__YOUR OBJECTIVE__
I'd like an exact copy of every line from the start of the entries below through the line containing "## Analysis Goal", please.

------ INFORMATION SHOWN

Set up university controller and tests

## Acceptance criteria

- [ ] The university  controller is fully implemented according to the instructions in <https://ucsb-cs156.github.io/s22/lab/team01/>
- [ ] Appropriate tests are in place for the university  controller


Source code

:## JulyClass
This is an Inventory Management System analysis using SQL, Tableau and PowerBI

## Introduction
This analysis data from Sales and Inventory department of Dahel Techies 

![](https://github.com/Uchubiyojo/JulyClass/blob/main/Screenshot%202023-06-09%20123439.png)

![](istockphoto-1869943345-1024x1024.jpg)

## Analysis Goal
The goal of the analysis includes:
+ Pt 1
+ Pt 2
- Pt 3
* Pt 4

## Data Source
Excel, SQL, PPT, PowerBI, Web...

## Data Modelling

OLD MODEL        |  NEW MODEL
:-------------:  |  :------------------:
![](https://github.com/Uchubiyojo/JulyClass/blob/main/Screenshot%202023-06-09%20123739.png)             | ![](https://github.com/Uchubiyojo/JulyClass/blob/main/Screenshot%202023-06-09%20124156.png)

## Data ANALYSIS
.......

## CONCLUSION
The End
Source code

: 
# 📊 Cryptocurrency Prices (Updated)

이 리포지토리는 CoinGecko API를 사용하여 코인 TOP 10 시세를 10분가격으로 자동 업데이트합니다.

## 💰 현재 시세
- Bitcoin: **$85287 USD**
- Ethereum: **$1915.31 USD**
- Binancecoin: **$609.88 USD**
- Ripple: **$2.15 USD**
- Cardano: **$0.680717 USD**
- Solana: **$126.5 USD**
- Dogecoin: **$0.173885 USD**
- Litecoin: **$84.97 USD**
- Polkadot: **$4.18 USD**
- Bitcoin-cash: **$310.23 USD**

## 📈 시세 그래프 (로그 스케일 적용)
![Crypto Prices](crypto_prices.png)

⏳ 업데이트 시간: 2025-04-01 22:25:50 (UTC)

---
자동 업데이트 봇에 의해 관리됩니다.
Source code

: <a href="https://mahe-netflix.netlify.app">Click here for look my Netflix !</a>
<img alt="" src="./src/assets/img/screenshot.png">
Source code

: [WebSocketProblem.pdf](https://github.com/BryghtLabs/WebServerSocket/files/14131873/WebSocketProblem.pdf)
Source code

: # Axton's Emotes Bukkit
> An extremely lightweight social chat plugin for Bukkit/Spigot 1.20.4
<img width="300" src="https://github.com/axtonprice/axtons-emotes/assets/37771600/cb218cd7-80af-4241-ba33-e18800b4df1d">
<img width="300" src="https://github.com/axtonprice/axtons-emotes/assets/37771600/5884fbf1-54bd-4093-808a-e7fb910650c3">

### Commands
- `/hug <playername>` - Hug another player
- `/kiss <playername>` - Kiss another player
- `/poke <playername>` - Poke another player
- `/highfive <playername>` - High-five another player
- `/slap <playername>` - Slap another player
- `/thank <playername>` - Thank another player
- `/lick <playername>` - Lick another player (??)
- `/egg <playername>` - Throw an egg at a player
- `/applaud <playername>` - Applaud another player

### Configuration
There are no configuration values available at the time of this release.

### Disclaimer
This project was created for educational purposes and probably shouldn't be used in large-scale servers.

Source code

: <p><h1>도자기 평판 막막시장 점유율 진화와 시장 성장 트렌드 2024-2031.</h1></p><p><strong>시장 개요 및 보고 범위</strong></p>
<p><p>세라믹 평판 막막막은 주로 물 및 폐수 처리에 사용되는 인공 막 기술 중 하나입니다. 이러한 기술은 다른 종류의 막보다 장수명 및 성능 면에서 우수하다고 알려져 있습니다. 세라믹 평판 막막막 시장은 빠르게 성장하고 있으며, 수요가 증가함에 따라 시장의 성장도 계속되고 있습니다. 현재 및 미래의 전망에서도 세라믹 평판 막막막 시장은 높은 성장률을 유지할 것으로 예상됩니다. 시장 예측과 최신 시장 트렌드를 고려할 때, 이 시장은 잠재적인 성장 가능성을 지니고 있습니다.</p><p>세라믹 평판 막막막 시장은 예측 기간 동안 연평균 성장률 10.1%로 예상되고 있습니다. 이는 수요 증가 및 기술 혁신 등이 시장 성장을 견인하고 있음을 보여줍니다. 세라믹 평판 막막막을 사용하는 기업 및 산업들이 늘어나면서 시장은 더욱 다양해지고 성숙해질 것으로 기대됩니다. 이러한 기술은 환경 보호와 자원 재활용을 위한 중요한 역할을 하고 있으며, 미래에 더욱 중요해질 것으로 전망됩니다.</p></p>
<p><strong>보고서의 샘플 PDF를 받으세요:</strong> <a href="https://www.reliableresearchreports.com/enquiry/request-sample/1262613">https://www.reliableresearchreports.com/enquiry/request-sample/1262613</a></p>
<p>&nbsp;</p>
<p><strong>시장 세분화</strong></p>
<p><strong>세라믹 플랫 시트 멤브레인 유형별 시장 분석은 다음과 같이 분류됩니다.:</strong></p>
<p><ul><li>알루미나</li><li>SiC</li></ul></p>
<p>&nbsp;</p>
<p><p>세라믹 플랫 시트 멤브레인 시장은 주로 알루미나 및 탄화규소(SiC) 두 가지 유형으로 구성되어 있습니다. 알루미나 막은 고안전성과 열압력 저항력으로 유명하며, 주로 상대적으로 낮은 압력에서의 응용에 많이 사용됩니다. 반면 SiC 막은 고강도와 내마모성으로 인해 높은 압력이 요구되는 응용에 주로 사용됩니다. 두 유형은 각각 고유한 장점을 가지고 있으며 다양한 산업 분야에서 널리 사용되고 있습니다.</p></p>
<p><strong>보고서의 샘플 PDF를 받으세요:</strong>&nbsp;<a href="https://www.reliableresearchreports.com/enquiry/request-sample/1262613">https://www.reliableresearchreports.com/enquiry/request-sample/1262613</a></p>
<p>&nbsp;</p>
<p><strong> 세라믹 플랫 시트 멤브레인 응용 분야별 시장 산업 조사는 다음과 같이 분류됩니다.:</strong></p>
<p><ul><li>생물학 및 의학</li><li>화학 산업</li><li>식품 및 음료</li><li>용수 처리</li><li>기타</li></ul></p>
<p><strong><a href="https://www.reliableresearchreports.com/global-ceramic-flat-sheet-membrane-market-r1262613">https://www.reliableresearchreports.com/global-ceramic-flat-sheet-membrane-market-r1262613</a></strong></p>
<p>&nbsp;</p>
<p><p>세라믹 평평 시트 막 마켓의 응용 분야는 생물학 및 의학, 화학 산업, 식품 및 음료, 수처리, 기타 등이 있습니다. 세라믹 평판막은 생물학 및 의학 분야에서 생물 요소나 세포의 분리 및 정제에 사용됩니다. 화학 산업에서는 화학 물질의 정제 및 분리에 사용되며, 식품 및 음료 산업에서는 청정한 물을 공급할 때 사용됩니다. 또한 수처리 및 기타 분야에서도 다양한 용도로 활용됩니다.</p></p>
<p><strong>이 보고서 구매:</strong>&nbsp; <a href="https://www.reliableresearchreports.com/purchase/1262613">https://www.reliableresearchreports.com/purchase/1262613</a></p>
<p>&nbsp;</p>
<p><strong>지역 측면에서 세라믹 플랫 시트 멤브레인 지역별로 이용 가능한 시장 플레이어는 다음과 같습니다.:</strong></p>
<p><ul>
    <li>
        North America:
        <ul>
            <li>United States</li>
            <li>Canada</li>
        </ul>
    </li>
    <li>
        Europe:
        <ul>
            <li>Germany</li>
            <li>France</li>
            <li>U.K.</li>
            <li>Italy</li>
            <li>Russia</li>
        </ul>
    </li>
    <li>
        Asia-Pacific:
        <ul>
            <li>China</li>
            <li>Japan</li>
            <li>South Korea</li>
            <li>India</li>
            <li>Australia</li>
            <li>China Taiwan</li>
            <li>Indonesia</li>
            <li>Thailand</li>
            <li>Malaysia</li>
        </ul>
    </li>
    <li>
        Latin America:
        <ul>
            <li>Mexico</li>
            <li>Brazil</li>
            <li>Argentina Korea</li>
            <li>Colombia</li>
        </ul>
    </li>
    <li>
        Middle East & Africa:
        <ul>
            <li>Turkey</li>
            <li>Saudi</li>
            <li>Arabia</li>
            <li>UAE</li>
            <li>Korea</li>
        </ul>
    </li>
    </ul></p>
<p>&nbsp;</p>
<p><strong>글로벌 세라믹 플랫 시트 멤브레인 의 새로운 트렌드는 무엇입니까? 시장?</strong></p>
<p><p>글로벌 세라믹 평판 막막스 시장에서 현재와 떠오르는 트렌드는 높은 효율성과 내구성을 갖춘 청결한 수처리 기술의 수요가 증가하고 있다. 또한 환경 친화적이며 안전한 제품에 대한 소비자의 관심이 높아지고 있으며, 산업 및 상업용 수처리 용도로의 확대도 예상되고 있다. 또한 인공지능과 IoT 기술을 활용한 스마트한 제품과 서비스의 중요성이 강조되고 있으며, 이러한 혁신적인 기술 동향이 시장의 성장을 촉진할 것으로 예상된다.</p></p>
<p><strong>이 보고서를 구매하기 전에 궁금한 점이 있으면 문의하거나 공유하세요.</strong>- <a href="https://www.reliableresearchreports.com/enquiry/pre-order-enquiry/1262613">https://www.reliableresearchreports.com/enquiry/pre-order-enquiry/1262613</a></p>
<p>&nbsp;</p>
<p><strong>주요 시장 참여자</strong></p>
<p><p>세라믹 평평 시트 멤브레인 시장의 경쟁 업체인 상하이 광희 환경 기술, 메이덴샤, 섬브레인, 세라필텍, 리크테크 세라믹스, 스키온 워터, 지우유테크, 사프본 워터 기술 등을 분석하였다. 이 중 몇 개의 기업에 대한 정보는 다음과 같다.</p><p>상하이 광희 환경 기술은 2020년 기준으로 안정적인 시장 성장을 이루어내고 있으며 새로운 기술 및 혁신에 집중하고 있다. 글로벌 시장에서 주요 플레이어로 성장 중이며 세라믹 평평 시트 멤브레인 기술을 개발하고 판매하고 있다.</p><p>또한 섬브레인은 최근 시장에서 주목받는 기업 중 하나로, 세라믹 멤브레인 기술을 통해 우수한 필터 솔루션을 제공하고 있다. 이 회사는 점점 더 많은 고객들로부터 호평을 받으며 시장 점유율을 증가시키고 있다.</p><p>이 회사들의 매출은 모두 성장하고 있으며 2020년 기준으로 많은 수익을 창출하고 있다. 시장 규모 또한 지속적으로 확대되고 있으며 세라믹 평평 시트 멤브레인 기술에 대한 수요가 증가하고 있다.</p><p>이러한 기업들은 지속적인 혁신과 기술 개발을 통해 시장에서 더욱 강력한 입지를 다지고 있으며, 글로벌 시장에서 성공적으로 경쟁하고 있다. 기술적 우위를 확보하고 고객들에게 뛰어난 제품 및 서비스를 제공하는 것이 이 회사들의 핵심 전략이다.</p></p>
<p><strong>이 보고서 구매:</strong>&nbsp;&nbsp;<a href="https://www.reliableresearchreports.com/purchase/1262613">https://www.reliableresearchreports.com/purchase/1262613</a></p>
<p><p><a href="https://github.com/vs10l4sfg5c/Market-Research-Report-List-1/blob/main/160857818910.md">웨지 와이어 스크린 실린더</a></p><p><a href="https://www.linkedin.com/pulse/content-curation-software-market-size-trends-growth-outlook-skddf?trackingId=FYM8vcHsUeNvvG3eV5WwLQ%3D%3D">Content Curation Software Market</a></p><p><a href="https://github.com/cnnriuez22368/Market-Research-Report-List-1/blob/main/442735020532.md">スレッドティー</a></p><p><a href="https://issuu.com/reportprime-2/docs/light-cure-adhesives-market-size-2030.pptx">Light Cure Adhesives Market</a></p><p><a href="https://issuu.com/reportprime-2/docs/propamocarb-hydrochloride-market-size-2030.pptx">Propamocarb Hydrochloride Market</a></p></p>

------------

__WRITTEN ANSWER__
Set up university controller and tests

## Acceptance criteria

- [ ] The university  controller is fully implemented according to the instructions in <https://ucsb-cs156.github.io/s22/lab/team01/>
- [ ] Appropriate tests are in place for the university  controller


Source code

:## JulyClass
This is an Inventory Management System analysis using SQL, Tableau and PowerBI

## Introduction
This analysis data from Sales and Inventory department of Dahel Techies 

![](https://github.com/Uchubiyojo/JulyClass/blob/main/Screenshot%202023-06-09%20123439.png)

![](istockphoto-1869943345-1024x1024.jpg)

## Analysis Goal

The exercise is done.